Somewhere in Greenwich Village, but that wasn’t much help.
On the second or third floor of an old apartment building, down the hall from a family named Morgenstern...
“Just take me down to Greenwich Village,” I said.
“Sure, buddy, just tell me when to stop.”
“Okay,” I said. “Um, but will you tell me when we get there?”
“To the Village?”
“Yeah, if you don’t mind.”
He turned around to look at me, which I found disconcerting, because the cab was now driving at speed through busy traffic. He had a lit cigar in his mouth, and he took it out with his right hand, leaving just his left hand on the steering wheel.
“You live in the Village,” he said, “but you need me to tell you when we get there?”
“I’m -- uh -- I’m a recent arrival,” I said.
I was sweating now. It was a hot day. And also I was afraid he was going to crash the cab.

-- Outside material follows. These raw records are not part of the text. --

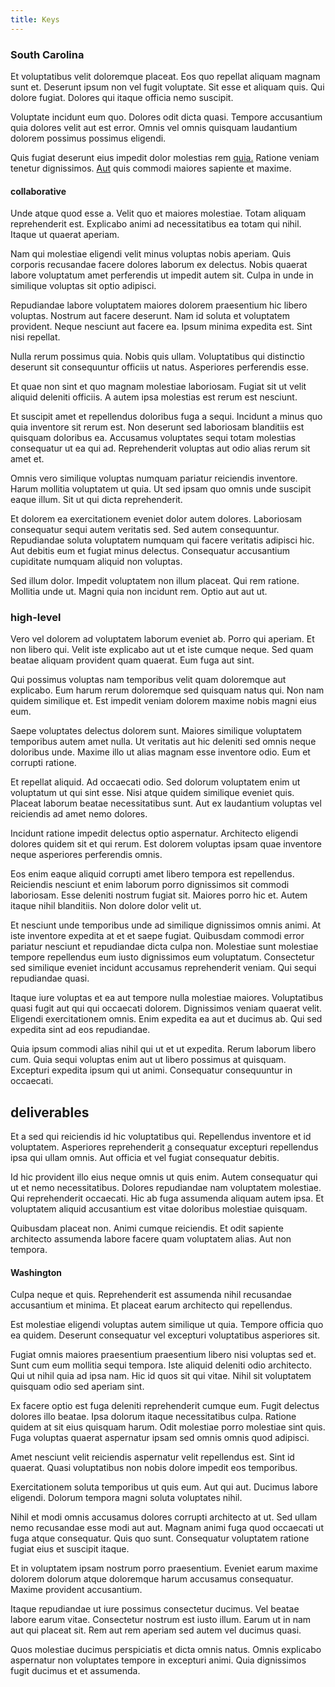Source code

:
 ```yaml
---
title: Keys
---
```


### South Carolina

Et voluptatibus velit doloremque placeat. Eos quo repellat aliquam magnam sunt et. Deserunt ipsum non vel fugit voluptate. Sit esse et aliquam quis. Qui dolore fugiat. Dolores qui itaque officia nemo suscipit.

Voluptate incidunt eum quo. Dolores odit dicta quasi. Tempore accusantium quia dolores velit aut est error. Omnis vel omnis quisquam laudantium dolorem possimus possimus eligendi.

Quis fugiat deserunt eius impedit dolor molestias rem [quia.](/eos/libero/eveniet/borders_agent.md) Ratione veniam tenetur dignissimos. [Aut](/earum/et/road_fantastic.md) quis commodi maiores sapiente et maxime.

#### collaborative

Unde atque quod esse a. Velit quo et maiores molestiae. Totam aliquam reprehenderit est. Explicabo animi ad necessitatibus ea totam qui nihil. Itaque ut quaerat aperiam.

Nam qui molestiae eligendi velit minus voluptas nobis aperiam. Quis corporis recusandae facere dolores laborum ex delectus. Nobis quaerat labore voluptatum amet perferendis ut impedit autem sit. Culpa in unde in similique voluptas sit optio adipisci.

Repudiandae labore voluptatem maiores dolorem praesentium hic libero voluptas. Nostrum aut facere deserunt. Nam id soluta et voluptatem provident. Neque nesciunt aut facere ea. Ipsum minima expedita est. Sint nisi repellat.

Nulla rerum possimus quia. Nobis quis ullam. Voluptatibus qui distinctio deserunt sit consequuntur officiis ut natus. Asperiores perferendis esse.

Et quae non sint et quo magnam molestiae laboriosam. Fugiat sit ut velit aliquid deleniti officiis. A autem ipsa molestias est rerum est nesciunt.

Et suscipit amet et repellendus doloribus fuga a sequi. Incidunt a minus quo quia inventore sit rerum est. Non deserunt sed laboriosam blanditiis est quisquam doloribus ea. Accusamus voluptates sequi totam molestias consequatur ut ea qui ad. Reprehenderit voluptas aut odio alias rerum sit amet et.

Omnis vero similique voluptas numquam pariatur reiciendis inventore. Harum mollitia voluptatem ut quia. Ut sed ipsam quo omnis unde suscipit eaque illum. Sit ut qui dicta reprehenderit.

Et dolorem ea exercitationem eveniet dolor autem dolores. Laboriosam consequatur sequi autem veritatis sed. Sed autem consequuntur. Repudiandae soluta voluptatem numquam qui facere veritatis adipisci hic. Aut debitis eum et fugiat minus delectus. Consequatur accusantium cupiditate numquam aliquid non voluptas.

Sed illum dolor. Impedit voluptatem non illum placeat. Qui rem ratione. Mollitia unde ut. Magni quia non incidunt rem. Optio aut aut ut.

### high-level

Vero vel dolorem ad voluptatem laborum eveniet ab. Porro qui aperiam. Et non libero qui. Velit iste explicabo aut ut et iste cumque neque. Sed quam beatae aliquam provident quam quaerat. Eum fuga aut sint.

Qui possimus voluptas nam temporibus velit quam doloremque aut explicabo. Eum harum rerum doloremque sed quisquam natus qui. Non nam quidem similique et. Est impedit veniam dolorem maxime nobis magni eius eum.

Saepe voluptates delectus dolorem sunt. Maiores similique voluptatem temporibus autem amet nulla. Ut veritatis aut hic deleniti sed omnis neque doloribus unde. Maxime illo ut alias magnam esse inventore odio. Eum et corrupti ratione.

Et repellat aliquid. Ad occaecati odio. Sed dolorum voluptatem enim ut voluptatum ut qui sint esse. Nisi atque quidem similique eveniet quis. Placeat laborum beatae necessitatibus sunt. Aut ex laudantium voluptas vel reiciendis ad amet nemo dolores.

Incidunt ratione impedit delectus optio aspernatur. Architecto eligendi dolores quidem sit et qui rerum. Est dolorem voluptas ipsam quae inventore neque asperiores perferendis omnis.

Eos enim eaque aliquid corrupti amet libero tempora est repellendus. Reiciendis nesciunt et enim laborum porro dignissimos sit commodi laboriosam. Esse deleniti nostrum fugiat sit. Maiores porro hic et. Autem itaque nihil blanditiis. Non dolore dolor velit ut.

Et nesciunt unde temporibus unde ad similique dignissimos omnis animi. At iste inventore expedita at et et saepe fugiat. Quibusdam commodi error pariatur nesciunt et repudiandae dicta culpa non. Molestiae sunt molestiae tempore repellendus eum iusto dignissimos eum voluptatum. Consectetur sed similique eveniet incidunt accusamus reprehenderit veniam. Qui sequi repudiandae quasi.

Itaque iure voluptas et ea aut tempore nulla molestiae maiores. Voluptatibus quasi fugit aut qui qui occaecati dolorem. Dignissimos veniam quaerat velit. Eligendi exercitationem omnis. Enim expedita ea aut et ducimus ab. Qui sed expedita sint ad eos repudiandae.

Quia ipsum commodi alias nihil qui ut et ut expedita. Rerum laborum libero cum. Quia sequi voluptas enim aut ut libero possimus at quisquam. Excepturi expedita ipsum qui ut animi. Consequatur consequuntur in occaecati.

## deliverables

Et a sed qui reiciendis id hic voluptatibus qui. Repellendus inventore et id voluptatem. Asperiores reprehenderit [a](/facere/adipisci/kuwait.md) consequatur excepturi repellendus ipsa qui ullam omnis. Aut officia et vel fugiat consequatur debitis.

Id hic provident illo eius neque omnis ut quis enim. Autem consequatur qui ut et nemo necessitatibus. Dolores repudiandae nam voluptatem molestiae. Qui reprehenderit occaecati. Hic ab fuga assumenda aliquam autem ipsa. Et voluptatem aliquid accusantium est vitae doloribus molestiae quisquam.

Quibusdam placeat non. Animi cumque reiciendis. Et odit sapiente architecto assumenda labore facere quam voluptatem alias. Aut non tempora.

#### Washington

Culpa neque et quis. Reprehenderit est assumenda nihil recusandae accusantium et minima. Et placeat earum architecto qui repellendus.

Est molestiae eligendi voluptas autem similique ut quia. Tempore officia quo ea quidem. Deserunt consequatur vel excepturi voluptatibus asperiores sit.

Fugiat omnis maiores praesentium praesentium libero nisi voluptas sed et. Sunt cum eum mollitia sequi tempora. Iste aliquid deleniti odio architecto. Qui ut nihil quia ad ipsa nam. Hic id quos sit qui vitae. Nihil sit voluptatem quisquam odio sed aperiam sint.

Ex facere optio est fuga deleniti reprehenderit cumque eum. Fugit delectus dolores illo beatae. Ipsa dolorum itaque necessitatibus culpa. Ratione quidem at sit eius quisquam harum. Odit molestiae porro molestiae sint quis. Fuga voluptas quaerat aspernatur ipsam sed omnis omnis quod adipisci.

Amet nesciunt velit reiciendis aspernatur velit repellendus est. Sint id quaerat. Quasi voluptatibus non nobis dolore impedit eos temporibus.

Exercitationem soluta temporibus ut quis eum. Aut qui aut. Ducimus labore eligendi. Dolorum tempora magni soluta voluptates nihil.

Nihil et modi omnis accusamus dolores corrupti architecto at ut. Sed ullam nemo recusandae esse modi aut aut. Magnam animi fuga quod occaecati ut fuga atque consequatur. Quis quo sunt. Consequatur voluptatem ratione fugiat eius et suscipit itaque.

Et in voluptatem ipsam nostrum porro praesentium. Eveniet earum maxime dolorem dolorum atque doloremque harum accusamus consequatur. Maxime provident accusantium.

Itaque repudiandae ut iure possimus consectetur ducimus. Vel beatae labore earum vitae. Consectetur nostrum est iusto illum. Earum ut in nam aut qui placeat sit. Rem aut rem aperiam sed autem vel ducimus quasi.

Quos molestiae ducimus perspiciatis et dicta omnis natus. Omnis explicabo aspernatur non voluptates tempore in excepturi animi. Quia dignissimos fugit ducimus et et assumenda.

He turned back to face through the windscreen, but he was still eyeing me through the rear-view mirror.
“How recent?” he asked.
“How goddam recently have you arrived?”
“Um, like, uh, a few days ago?”
“You don’t seem too sure,” he said.
I slumped back into my seat.
I had nothing more to say.
But the driver did.
“So whatta ya do for a living, pal?”
Why couldn’t he leave me alone? But undoubtedly it was boring driving a cab all day. And it was natural to want to talk to your fellow human beings. Although come to think of it one of the few things I actually liked about being a brakeman for all those years was that I didn’t really have to talk to people very much. I confess I never once had the urge to ask a passenger what his occupation was, how he liked the weather, what he thought of the Phillies’ chances this year, it was all a matter of indifference to me…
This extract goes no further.